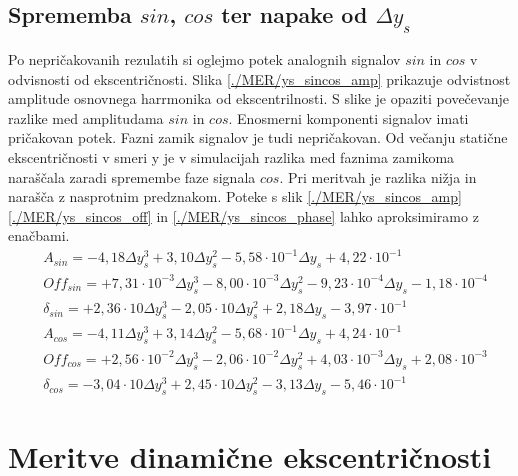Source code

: \subsection{Sprememba $sin$, $cos$ ter napake od $\Delta y_s$}
Po nepričakovanih rezulatih si oglejmo potek analognih signalov $sin$ in $cos$ v odvisnosti od ekscentričnosti. Slika \ref{./MER/ys_sincos_amp} prikazuje odvistnost amplitude osnovnega harrmonika od ekscentrilnosti. 
S slike je opaziti povečevanje razlike med amplitudama $sin$ in $cos$. Enosmerni komponenti signalov imati pričakovan potek. Fazni zamik signalov je tudi nepričakovan. 
Od večanju statične ekscentričnosti v smeri y je v simulacijah razlika med faznima zamikoma naraščala zaradi spremembe faze signala $cos$.
Pri meritvah je razlika nižja in narašča z nasprotnim predznakom.
Poteke s slik \ref{./MER/ys_sincos_amp} \ref{./MER/ys_sincos_off} in \ref{./MER/ys_sincos_phase} lahko aproksimiramo z enačbami. 
\begin{eqnarray}   
&A_{sin} = -4,18\Delta y_s^3+3,10\Delta y_s^2-5,58\cdot 10^{-1} \Delta y_s+4,22\cdot 10^{-1} \\     
&Off_{sin} = +7,31\cdot 10^{-3} \Delta y_s^3-8,00\cdot 10^{-3} \Delta y_s^2-9,23\cdot 10^{-4} \Delta y_s-1,18\cdot 10^{-4} \\   
&\delta_{sin} = +2,36\cdot 10\Delta y_s^3-2,05\cdot 10\Delta y_s^2+2,18\Delta y_s-3,97\cdot 10^{-1} \\
&A_{cos} = -4,11\Delta y_s^3+3,14\Delta y_s^2-5,68\cdot 10^{-1} \Delta y_s+4,24\cdot 10^{-1} \\     
&Off_{cos} = +2,56\cdot 10^{-2}\Delta y_s^3-2,06\cdot 10^{-2}\Delta y_s^2+4,03\cdot 10^{-3}\Delta y_s+2,08\cdot 10^{-3} \\   
&\delta_{cos} = -3,04\cdot 10\Delta y_s^3+2,45\cdot 10\Delta y_s^2-3,13\Delta y_s-5,46\cdot 10^{-1} 
\end{eqnarray}





\section{Meritve dinamične ekscentričnosti}


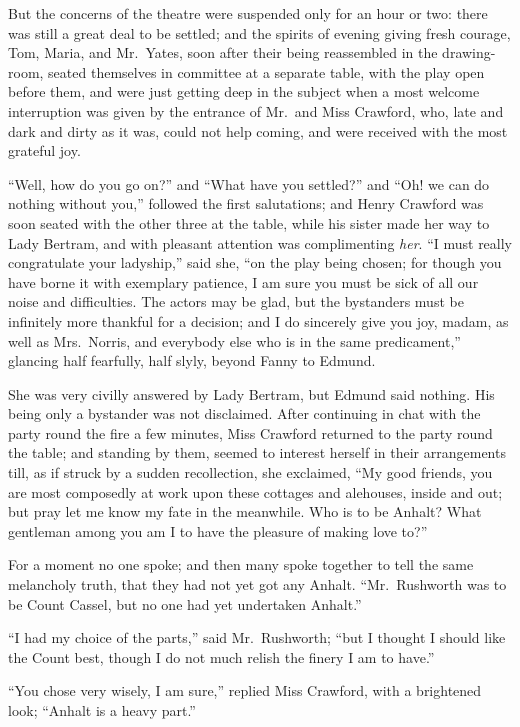 \documentclass{article}
\begin{document}
But the concerns of the theatre were suspended only for an
hour or two:  there was still a great deal to be settled;
and the spirits of evening giving fresh courage, Tom, Maria,
and Mr.\ Yates, soon after their being reassembled
in the drawing-room, seated themselves in committee
at a separate table, with the play open before them,
and were just getting deep in the subject when a most
welcome interruption was given by the entrance of Mr.\ and
Miss Crawford, who, late and dark and dirty as it was,
could not help coming, and were received with the most grateful
joy.

``Well, how do you go on?'' and ``What have you settled?''
and ``Oh! we can do nothing without you,'' followed the
first salutations; and Henry Crawford was soon seated
with the other three at the table, while his sister made
her way to Lady Bertram, and with pleasant attention
was complimenting \emph{her}.  ``I must really congratulate
your ladyship,'' said she, ``on the play being chosen;
for though you have borne it with exemplary patience, I am
sure you must be sick of all our noise and difficulties.
The actors may be glad, but the bystanders must be infinitely
more thankful for a decision; and I do sincerely give
you joy, madam, as well as Mrs.\ Norris, and everybody else
who is in the same predicament,'' glancing half fearfully,
half slyly, beyond Fanny to Edmund.

She was very civilly answered by Lady Bertram,
but Edmund said nothing.  His being only a bystander was
not disclaimed.  After continuing in chat with the party
round the fire a few minutes, Miss Crawford returned
to the party round the table; and standing by them,
seemed to interest herself in their arrangements till,
as if struck by a sudden recollection, she exclaimed,
``My good friends, you are most composedly at work upon
these cottages and alehouses, inside and out; but pray let
me know my fate in the meanwhile.  Who is to be Anhalt?
What gentleman among you am I to have the pleasure of making
love to?''

For a moment no one spoke; and then many spoke together
to tell the same melancholy truth, that they had not yet
got any Anhalt.  ``Mr.\ Rushworth was to be Count Cassel,
but no one had yet undertaken Anhalt.''

``I had my choice of the parts,'' said Mr.\ Rushworth;
``but I thought I should like the Count best, though I do
not much relish the finery I am to have.''

``You chose very wisely, I am sure,'' replied Miss Crawford,
with a brightened look; ``Anhalt is a heavy part.''
\end{document}
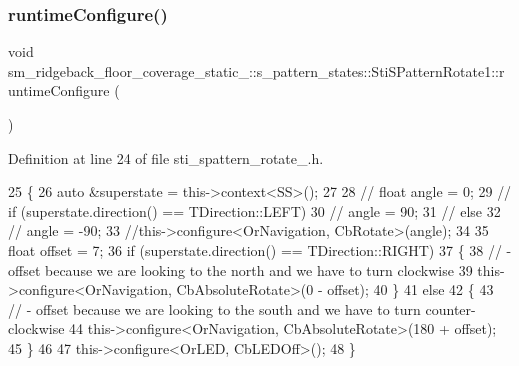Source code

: \subsubsection{\texorpdfstring{runtime\+Configure()}{runtimeConfigure()}}
{\footnotesize\ttfamily void sm\+\_\+ridgeback\+\_\+floor\+\_\+coverage\+\_\+static\+\_\+::s\+\_\+pattern\+\_\+states\+::\+Sti\+S\+Pattern\+Rotate1\+::runtime\+Configure (\begin{DoxyParamCaption}{ }\end{DoxyParamCaption})\hspace{0.3cm}{\ttfamily [inline]}}



Definition at line 24 of file sti\+\_\+spattern\+\_\+rotate\+\_.\+h.


\begin{DoxyCode}
25     \{
26         \textcolor{keyword}{auto} &superstate = this->context<SS>();
27 
28         \textcolor{comment}{// float angle = 0;}
29         \textcolor{comment}{// if (superstate.direction() == TDirection::LEFT)}
30         \textcolor{comment}{//     angle = 90;}
31         \textcolor{comment}{// else}
32         \textcolor{comment}{//     angle = -90;}
33         \textcolor{comment}{//this->configure<OrNavigation, CbRotate>(angle);}
34 
35         \textcolor{keywordtype}{float} offset = 7;
36         \textcolor{keywordflow}{if} (superstate.direction() == TDirection::RIGHT)
37         \{
38             \textcolor{comment}{// - offset because we are looking to the north and we have to turn clockwise}
39             this->configure<OrNavigation, CbAbsoluteRotate>(0 - offset);
40         \}
41         \textcolor{keywordflow}{else}
42         \{
43             \textcolor{comment}{// - offset because we are looking to the south and we have to turn counter-clockwise}
44             this->configure<OrNavigation, CbAbsoluteRotate>(180 + offset);
45         \}
46 
47         this->configure<OrLED, CbLEDOff>();
48     \}
\end{DoxyCode}
\mbox{\label{structsm__ridgeback__floor__coverage__static__1_1_1s__pattern__states_1_1StiSPatternRotate1_a973c76d2b8be9f4cf866688a68473ec5}}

____________________

Type the entries again verbatim. Any pictures should be skipped.

Source code

: \subsection{Sprememba $sin$, $cos$ ter napake od $\Delta y_s$}
Po nepričakovanih rezulatih si oglejmo potek analognih signalov $sin$ in $cos$ v odvisnosti od ekscentričnosti. Slika \ref{./MER/ys_sincos_amp} prikazuje odvistnost amplitude osnovnega harrmonika od ekscentrilnosti. 
S slike je opaziti povečevanje razlike med amplitudama $sin$ in $cos$. Enosmerni komponenti signalov imati pričakovan potek. Fazni zamik signalov je tudi nepričakovan. 
Od večanju statične ekscentričnosti v smeri y je v simulacijah razlika med faznima zamikoma naraščala zaradi spremembe faze signala $cos$.
Pri meritvah je razlika nižja in narašča z nasprotnim predznakom.
Poteke s slik \ref{./MER/ys_sincos_amp} \ref{./MER/ys_sincos_off} in \ref{./MER/ys_sincos_phase} lahko aproksimiramo z enačbami. 
\begin{eqnarray}   
&A_{sin} = -4,18\Delta y_s^3+3,10\Delta y_s^2-5,58\cdot 10^{-1} \Delta y_s+4,22\cdot 10^{-1} \\     
&Off_{sin} = +7,31\cdot 10^{-3} \Delta y_s^3-8,00\cdot 10^{-3} \Delta y_s^2-9,23\cdot 10^{-4} \Delta y_s-1,18\cdot 10^{-4} \\   
&\delta_{sin} = +2,36\cdot 10\Delta y_s^3-2,05\cdot 10\Delta y_s^2+2,18\Delta y_s-3,97\cdot 10^{-1} \\
&A_{cos} = -4,11\Delta y_s^3+3,14\Delta y_s^2-5,68\cdot 10^{-1} \Delta y_s+4,24\cdot 10^{-1} \\     
&Off_{cos} = +2,56\cdot 10^{-2}\Delta y_s^3-2,06\cdot 10^{-2}\Delta y_s^2+4,03\cdot 10^{-3}\Delta y_s+2,08\cdot 10^{-3} \\   
&\delta_{cos} = -3,04\cdot 10\Delta y_s^3+2,45\cdot 10\Delta y_s^2-3,13\Delta y_s-5,46\cdot 10^{-1} 
\end{eqnarray}





\section{Meritve dinamične ekscentričnosti}


 \documentclass{article}
\begin{document}
But the concerns of the theatre were suspended only for an
hour or two:  there was still a great deal to be settled;
and the spirits of evening giving fresh courage, Tom, Maria,
and Mr.\ Yates, soon after their being reassembled
in the drawing-room, seated themselves in committee
at a separate table, with the play open before them,
and were just getting deep in the subject when a most
welcome interruption was given by the entrance of Mr.\ and
Miss Crawford, who, late and dark and dirty as it was,
could not help coming, and were received with the most grateful
joy.

``Well, how do you go on?'' and ``What have you settled?''
and ``Oh! we can do nothing without you,'' followed the
first salutations; and Henry Crawford was soon seated
with the other three at the table, while his sister made
her way to Lady Bertram, and with pleasant attention
was complimenting \emph{her}.  ``I must really congratulate
your ladyship,'' said she, ``on the play being chosen;
for though you have borne it with exemplary patience, I am
sure you must be sick of all our noise and difficulties.
The actors may be glad, but the bystanders must be infinitely
more thankful for a decision; and I do sincerely give
you joy, madam, as well as Mrs.\ Norris, and everybody else
who is in the same predicament,'' glancing half fearfully,
half slyly, beyond Fanny to Edmund.

She was very civilly answered by Lady Bertram,
but Edmund said nothing.  His being only a bystander was
not disclaimed.  After continuing in chat with the party
round the fire a few minutes, Miss Crawford returned
to the party round the table; and standing by them,
seemed to interest herself in their arrangements till,
as if struck by a sudden recollection, she exclaimed,
``My good friends, you are most composedly at work upon
these cottages and alehouses, inside and out; but pray let
me know my fate in the meanwhile.  Who is to be Anhalt?
What gentleman among you am I to have the pleasure of making
love to?''

For a moment no one spoke; and then many spoke together
to tell the same melancholy truth, that they had not yet
got any Anhalt.  ``Mr.\ Rushworth was to be Count Cassel,
but no one had yet undertaken Anhalt.''

``I had my choice of the parts,'' said Mr.\ Rushworth;
``but I thought I should like the Count best, though I do
not much relish the finery I am to have.''

``You chose very wisely, I am sure,'' replied Miss Crawford,
with a brightened look; ``Anhalt is a heavy part.''
\end{document}
Source code

: \subsubsection{\texorpdfstring{runtime\+Configure()}{runtimeConfigure()}}
{\footnotesize\ttfamily void sm\+\_\+ridgeback\+\_\+floor\+\_\+coverage\+\_\+static\+\_\+::s\+\_\+pattern\+\_\+states\+::\+Sti\+S\+Pattern\+Rotate1\+::runtime\+Configure (\begin{DoxyParamCaption}{ }\end{DoxyParamCaption})\hspace{0.3cm}{\ttfamily [inline]}}



Definition at line 24 of file sti\+\_\+spattern\+\_\+rotate\+\_.\+h.


\begin{DoxyCode}
25     \{
26         \textcolor{keyword}{auto} &superstate = this->context<SS>();
27 
28         \textcolor{comment}{// float angle = 0;}
29         \textcolor{comment}{// if (superstate.direction() == TDirection::LEFT)}
30         \textcolor{comment}{//     angle = 90;}
31         \textcolor{comment}{// else}
32         \textcolor{comment}{//     angle = -90;}
33         \textcolor{comment}{//this->configure<OrNavigation, CbRotate>(angle);}
34 
35         \textcolor{keywordtype}{float} offset = 7;
36         \textcolor{keywordflow}{if} (superstate.direction() == TDirection::RIGHT)
37         \{
38             \textcolor{comment}{// - offset because we are looking to the north and we have to turn clockwise}
39             this->configure<OrNavigation, CbAbsoluteRotate>(0 - offset);
40         \}
41         \textcolor{keywordflow}{else}
42         \{
43             \textcolor{comment}{// - offset because we are looking to the south and we have to turn counter-clockwise}
44             this->configure<OrNavigation, CbAbsoluteRotate>(180 + offset);
45         \}
46 
47         this->configure<OrLED, CbLEDOff>();
48     \}
\end{DoxyCode}
\mbox{\label{structsm__ridgeback__floor__coverage__static__1_1_1s__pattern__states_1_1StiSPatternRotate1_a973c76d2b8be9f4cf866688a68473ec5}}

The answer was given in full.